Nederland verstuurde een diplomatieke protestnota naar de Guyanese regering, die daarop fijntjes reageerde met: “The Government of Guyana wishes to emphasize that the action taken by the Security Forces of Guyana was essentially of a police nature, designed to remove from what is unquestionably Guyana’s territory, Surinamers who had entered Guyana illegally.”

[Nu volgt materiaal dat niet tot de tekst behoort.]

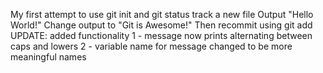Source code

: My first attempt to use git init and git status
track a new file
Output "Hello World!"
Change output to "Git is Awesome!"
Then recommit using git add
UPDATE: added functionality
1 - message now prints alternating between caps and lowers
2 - variable name for message changed to be more meaningful names
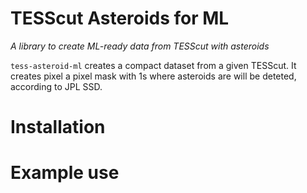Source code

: # TESScut Asteroids for ML

*A library to create ML-ready data from TESScut with asteroids*

`tess-asteroid-ml` creates a compact dataset from a given TESScut. It creates pixel a
pixel mask with 1s where asteroids are will be deteted, according to JPL SSD.

# Installation


# Example use

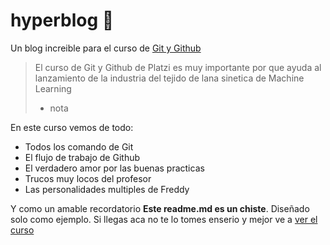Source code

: # hyperblog 💚
Un blog increible para el curso de [Git y Github](http://https://platzi.com/cursos/git-github/ "Git y Github")
>El curso de Git y Github de Platzi es muy importante por que ayuda al lanzamiento de la industria del tejido de lana sinetica de Machine Learning
>- nota

En este curso vemos de todo:
* Todos los comando de Git
* El flujo de trabajo de Github
* El verdadero amor por las buenas practicas
* Trucos muy locos del profesor
* Las personalidades multiples de Freddy

Y como un amable recordatorio **Este readme.md es un chiste**. Diseñado solo como ejemplo. Si llegas aca no te lo tomes enserio y mejor ve a [ver el curso ](http://https://platzi.com/cursos/git-github/ "ver el curso ")
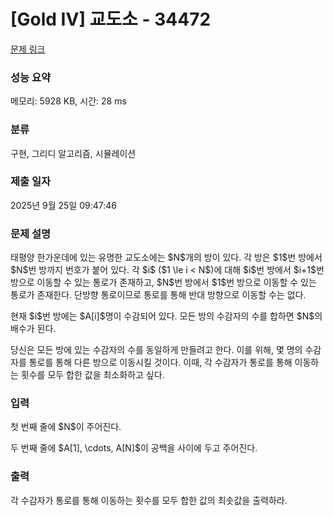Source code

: # [Gold IV] 교도소 - 34472 

[문제 링크](https://www.acmicpc.net/problem/34472) 

### 성능 요약

메모리: 5928 KB, 시간: 28 ms

### 분류

구현, 그리디 알고리즘, 시뮬레이션

### 제출 일자

2025년 9월 25일 09:47:46

### 문제 설명

<p>태평양 한가운데에 있는 유명한 교도소에는 $N$개의 방이 있다. 각 방은 $1$번 방에서 $N$번 방까지 번호가 붙어 있다. 각 $i$ ($1 \le i < N$)에 대해 $i$번 방에서 $i+1$번 방으로 이동할 수 있는 통로가 존재하고, $N$번 방에서 $1$번 방으로 이동할 수 있는 통로가 존재한다. 단방향 통로이므로 통로를 통해 반대 방향으로 이동할 수는 없다.</p>

<p>현재 $i$번 방에는 $A[i]$명이 수감되어 있다. 모든 방의 수감자의 수를 합하면 $N$의 배수가 된다.</p>

<p>당신은 모든 방에 있는 수감자의 수를 동일하게 만들려고 한다. 이를 위해, 몇 명의 수감자를 통로를 통해 다른 방으로 이동시킬 것이다. 이때, 각 수감자가 통로를 통해 이동하는 횟수를 모두 합한 값을 최소화하고 싶다.</p>

### 입력 

 <p>첫 번째 줄에 $N$이 주어진다.</p>

<p>두 번째 줄에 $A[1], \cdots, A[N]$이 공백을 사이에 두고 주어진다.</p>

### 출력 

 <p>각 수감자가 통로를 통해 이동하는 횟수를 모두 합한 값의 최솟값을 출력하라.</p>

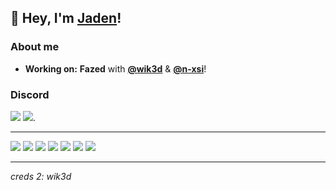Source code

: 👋 Hey, I'm [Jaden](https://github.com/7vden)!
----------------------------------------------------------


### About me

-  **Working on:** **__Fazed__** with [**@wik3d**](https://github.com/wik3d) & [**@n-xsi**](https://github.com/n-xsi)!

### Discord

[<img src="https://img.shields.io/badge/discord-%237289DA.svg?&style=for-the-badge&logo=discord&label=jadengrande%230&logoColor=FFFFFF&color=2f3136" />](https://discordapp.com/users/930168202892292096) [<img src="https://img.shields.io/badge/discord-%237289DA.svg?&style=for-the-badge&logo=discord&label=fazed%234339&logoColor=FFFFFF&color=2f3136" />](https://discordapp.com/users/1223486252917985291).

---

[<img src="https://shields.io/badge/TypeScript-696969?logo=TypeScript&logoColor=%23ffffff&style=for-the-badge" />](https://www.typescriptlang.org/) 
[<img src="https://img.shields.io/badge/javascript-%23696969.svg?style=for-the-badge&logo=javascript&logoColor=%23ffffff" />](https://www.javascript.com/)
[<img src="https://img.shields.io/badge/python-696969?style=for-the-badge&logo=python&logoColor=ffffff" />](https://www.python.org/)
[<img src="https://img.shields.io/badge/MongoDB-%23696969.svg?style=for-the-badge&logo=mongodb&logoColor=ffffff"/>](https://www.mongodb.com/)
[<img src="https://img.shields.io/badge/node.js-696969?style=for-the-badge&logo=node.js&logoColor=ffffff"/>](https://nodejs.org/en/) 
[<img src="https://img.shields.io/badge/html5-%23696969.svg?style=for-the-badge&logo=html5&logoColor=ffffff"/>](https://www.w3schools.com/html/) 
[<img src="https://img.shields.io/badge/Visual%20Studio%20Code-696969.svg?style=for-the-badge&logo=visual-studio-code&logoColor=ffffff"/>](https://code.visualstudio.com/) 



----------------------------------------------------------

*creds 2: wik3d*
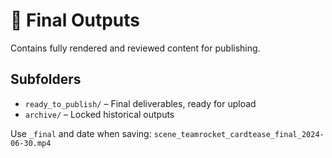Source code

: # 📁 Final Outputs

Contains fully rendered and reviewed content for publishing.

## Subfolders

- `ready_to_publish/` – Final deliverables, ready for upload
- `archive/` – Locked historical outputs

Use `_final` and date when saving:
`scene_teamrocket_cardtease_final_2024-06-30.mp4`
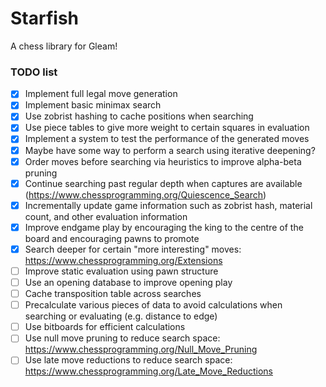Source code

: # Starfish

A chess library for Gleam!

### TODO list
- [x] Implement full legal move generation
- [x] Implement basic minimax search
- [x] Use zobrist hashing to cache positions when searching
- [x] Use piece tables to give more weight to certain squares in evaluation
- [x] Implement a system to test the performance of the generated moves
- [x] Maybe have some way to perform a search using iterative deepening?
- [x] Order moves before searching via heuristics to improve alpha-beta pruning
- [x] Continue searching past regular depth when captures are available (https://www.chessprogramming.org/Quiescence_Search)
- [x] Incrementally update game information such as zobrist hash, material count, and other evaluation information
- [x] Improve endgame play by encouraging the king to the centre of the board and encouraging pawns to promote
- [x] Search deeper for certain "more interesting" moves: https://www.chessprogramming.org/Extensions
- [ ] Improve static evaluation using pawn structure
- [ ] Use an opening database to improve opening play
- [ ] Cache transposition table across searches
- [ ] Precalculate various pieces of data to avoid calculations when searching or evaluating (e.g. distance to edge)
- [ ] Use bitboards for efficient calculations
- [ ] Use null move pruning to reduce search space: https://www.chessprogramming.org/Null_Move_Pruning
- [ ] Use late move reductions to reduce search space: https://www.chessprogramming.org/Late_Move_Reductions

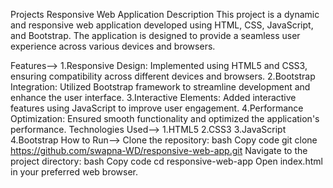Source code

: 


Projects
Responsive Web Application
Description
This project is a dynamic and responsive web application developed using HTML, CSS, JavaScript, and Bootstrap. The application is designed to provide a seamless user experience across various devices and browsers.

Features-->
1.Responsive Design: Implemented using HTML5 and CSS3, ensuring compatibility across different devices and browsers.
2.Bootstrap Integration: Utilized Bootstrap framework to streamline development and enhance the user interface.
3.Interactive Elements: Added interactive features using JavaScript to improve user engagement.
4.Performance Optimization: Ensured smooth functionality and optimized the application's performance.
Technologies Used-->
1.HTML5
2.CSS3
3.JavaScript
4.Bootstrap
How to Run-->
Clone the repository:
bash
Copy code
git clone https://github.com/swapna-WD/responsive-web-app.git
Navigate to the project directory:
bash
Copy code
cd responsive-web-app
Open index.html in your preferred web browser.
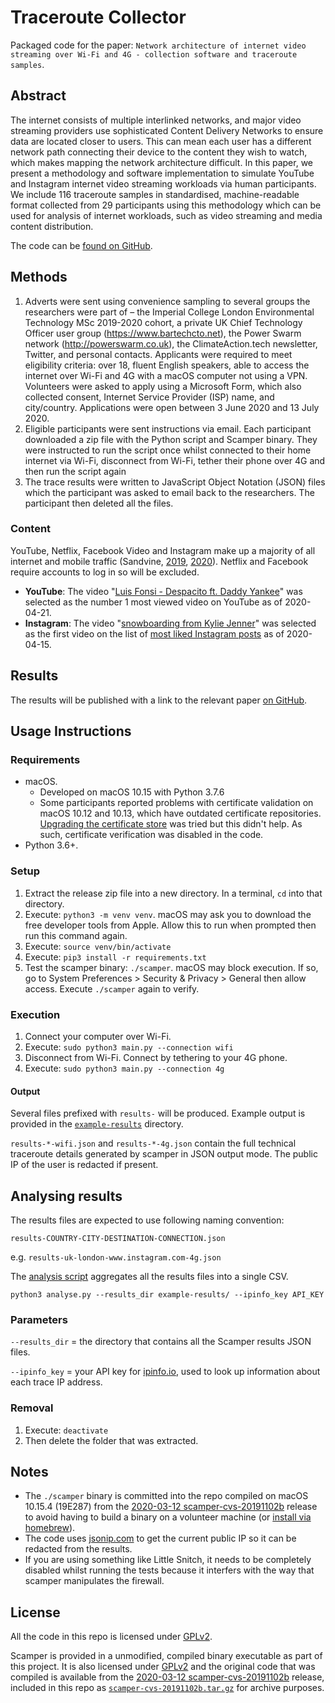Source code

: # Traceroute Collector

Packaged code for the paper: `Network architecture of internet video streaming
over Wi-Fi and 4G - collection software and traceroute samples`.

## Abstract

The internet consists of multiple interlinked networks, and major video
streaming providers use sophisticated Content Delivery Networks to ensure data
are located closer to users. This can mean each user has a different network
path connecting their device to the content they wish to watch, which makes
mapping the network architecture difficult.  In this paper, we present a
methodology and software implementation to simulate YouTube and Instagram
internet video streaming workloads via human participants. We include 116
traceroute samples in standardised, machine-readable format collected from 29
participants using this methodology which can be used for analysis of internet
workloads, such as video streaming and media content distribution.

The code can be [found on
GitHub](https://github.com/davidmytton/traceroute-collector).

## Methods

1. Adverts were sent using convenience sampling to several groups the
   researchers were part of – the Imperial College London Environmental
   Technology MSc 2019-2020 cohort, a private UK Chief Technology Officer user
   group (https://www.bartechcto.net), the Power Swarm network
   (http://powerswarm.co.uk), the ClimateAction.tech newsletter, Twitter, and
   personal contacts. Applicants were required to meet eligibility criteria:
   over 18, fluent English speakers, able to access the internet over Wi-Fi and
   4G with a macOS computer not using a VPN. Volunteers were asked to apply
   using a Microsoft Form, which also collected consent, Internet Service
   Provider (ISP) name, and city/country. Applications were open between 3 June
   2020 and 13 July 2020.
2. Eligible participants were sent instructions via email. Each participant
   downloaded a zip file with the Python script and Scamper binary. They were
   instructed to run the script once whilst connected to their home internet
   via Wi-Fi, disconnect from Wi-Fi, tether their phone over 4G and then run
   the script again
3. The trace results were written to JavaScript Object Notation (JSON) files
   which the participant was asked to email back to the researchers. The
   participant then deleted all the files.

### Content

YouTube, Netflix, Facebook Video and Instagram make up a majority of all
internet and mobile traffic (Sandvine,
[2019](https://www.sandvine.com/global-internet-phenomena-report-2019),
[2020](https://www.sandvine.com/download-report-mobile-internet-phenomena-report-2020-sandvine)).
Netflix and Facebook require accounts to log in so will be excluded.

* **YouTube**: The video "[Luis Fonsi - Despacito ft. Daddy
  Yankee](https://www.youtube.com/watch?v=kJQP7kiw5Fk)" was selected as the
  number 1 most viewed video on YouTube as of 2020-04-21.
* **Instagram**: The video "[snowboarding from Kylie
  Jenner](https://www.instagram.com/p/B5vhf4innBN/)" was selected as the first
  video on the list of [most liked Instagram
  posts](https://en.wikipedia.org/wiki/List_of_most-liked_Instagram_posts) as
  of 2020-04-15.

## Results

The results will be published with a link to the relevant paper [on
GitHub](https://github.com/davidmytton/traceroute-collector).

## Usage Instructions

### Requirements

* macOS.
  * Developed on macOS 10.15 with Python 3.7.6
  * Some participants reported problems with certificate validation on macOS
    10.12 and 10.13, which have outdated certificate repositories. [Upgrading
    the certificate store](https://stackoverflow.com/a/61142526) was tried but
    this didn't help. As such, certificate verification was disabled in the
    code.
* Python 3.6+.

### Setup

1. Extract the release zip file into a new directory. In a terminal, `cd` into
   that directory.
2. Execute: `python3 -m venv venv`. macOS may ask you to download the free
   developer tools from Apple. Allow this to run when prompted then run this
   command again.
3. Execute: `source venv/bin/activate`
4. Execute: `pip3 install -r requirements.txt`
5. Test the scamper binary: `./scamper`. macOS may block execution. If so, go
   to System Preferences > Security & Privacy > General then allow access.
   Execute `./scamper` again to verify.

### Execution

1. Connect your computer over Wi-Fi.
2. Execute: `sudo python3 main.py --connection wifi`
3. Disconnect from Wi-Fi. Connect by tethering to your 4G phone.
4. Execute: `sudo python3 main.py --connection 4g`

#### Output

Several files prefixed with `results-` will be produced. Example output is
provided in the [`example-results`](/example-results) directory.

`results-*-wifi.json` and `results-*-4g.json` contain the full technical traceroute details generated by scamper in JSON output mode. The public IP of the user is redacted if present.

## Analysing results

The results files are expected to use following naming convention:

`results-COUNTRY-CITY-DESTINATION-CONNECTION.json`

e.g. `results-uk-london-www.instagram.com-4g.json`

The [analysis script](/analyse.py) aggregates all the results files into a
single CSV.

`python3 analyse.py --results_dir example-results/ --ipinfo_key API_KEY`

### Parameters

`--results_dir` = the directory that contains all the Scamper results JSON
files.

`--ipinfo_key` = your API key for [ipinfo.io](https://ipinfo.io), used to look
up information about each trace IP address.

### Removal

1. Execute: `deactivate`
2. Then delete the folder that was extracted.

## Notes

* The `./scamper` binary is committed into the repo compiled on macOS 10.15.4
  (19E287) from the [2020-03-12
  scamper-cvs-20191102b](https://www.caida.org/tools/measurement/scamper/code/scamper-cvs-20191102b.tar.gz)
  release to avoid having to build a binary on a volunteer machine (or [install
  via homebrew](https://formulae.brew.sh/formula/scamper)).
* The code uses [jsonip.com](https://jsonip.com) to get the current public IP
  so it can be redacted from the results.
* If you are using something like Little Snitch, it needs to be completely
  disabled whilst running the tests because it interfers with the way that
  scamper manipulates the firewall.

## License

All the code in this repo is licensed under
[GPLv2](https://www.gnu.org/licenses/old-licenses/gpl-2.0.html).

Scamper is provided in a unmodified, compiled binary executable as part of this
project. It is also licensed under
[GPLv2](https://www.gnu.org/licenses/old-licenses/gpl-2.0.html) and the
original code that was compiled is available from the [2020-03-12
scamper-cvs-20191102b](https://www.caida.org/tools/measurement/scamper/code/scamper-cvs-20191102b.tar.gz)
release, included in this repo as
[`scamper-cvs-20191102b.tar.gz`](/scamper-cvs-20191102b.tar.gz) for archive
purposes.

Met andere woorden het was een politionele actie om “illegaal” op “Guyanees gebied” vertoevende Surinamers te verwijderen. Als “illegale vreemdeling” werd Van Dams na enkele dagen dan ook teruggestuurd naar Paramaribo. Een tussen Suriname en Guyana gesloten overeenkomst in 1971 te Chaguaramas – Trinidad – om het gebied aan de Boven-Corantijn te demilitariseren, wordt door Guyana simpelweg niet nageleefd. Althans er wordt beweerd dat daar geen militairen meer zijn, maar “settlers” die natuurlijk wel geweren moeten dragen om op wild te schieten…

 

Guyanees witboek
De conflicterende visies over de grens tussen de beide toenmalige koloniën werd al in de koloniale tijd manifest. Bij nota van 7 augustus 1900 beantwoordde de Britse minister van Buitenlandse Zaken Lord Salisbury namelijk een Nederlands nota over de grens waarin onomwonden het volgende werd duidelijk gemaakt: “Even assuming, however, that a prima facie case for reconsideration of part of the boundary were hereafter to be made out, Her Britannic Majesty’s government would contend that, as a matter international convenience and courtesy, a definite and always easily ascertainable boundary, which has been accepted in good faith by both parties, published to the world for fifty seven years, and in no way challenged during that time should not be upset by geographical discoveries made long subsequent to the original adoption of the boundary and by theories so uncertain as those which are held to determine the true source of the river.”

 

In 1965 had de eerste Regering-Pengel (1963-1967) de claim van Suriname op de betwiste driehoek geformaliseerd door een resolutie te lanceren waarin werd bekendgemaakt dat de New River voortaan als “Boven-Corantijn” zou worden aangeduid, “omdat de naam New River waarmee dat deel van de rivier wordt aangeduid niet goed aansluit bij de feitelijke situatie, de plaatselijke gebruiken en de geografische realiteit.” Kort na Guyana`s onafhankelijkheid gaf de Surinaamse regering in 1967 een verklaring uit, waarin onder meer werd gesteld :“It has been a point of contention and it still is, which is the continuation`of the Corentyne: the Upper Corentyne ( New River) or the Curuni River. The British, advancing historical arguments, claim that the Curuni is the continuation(–) Not history but nature determines “the source” (Preiswerk 1970:808).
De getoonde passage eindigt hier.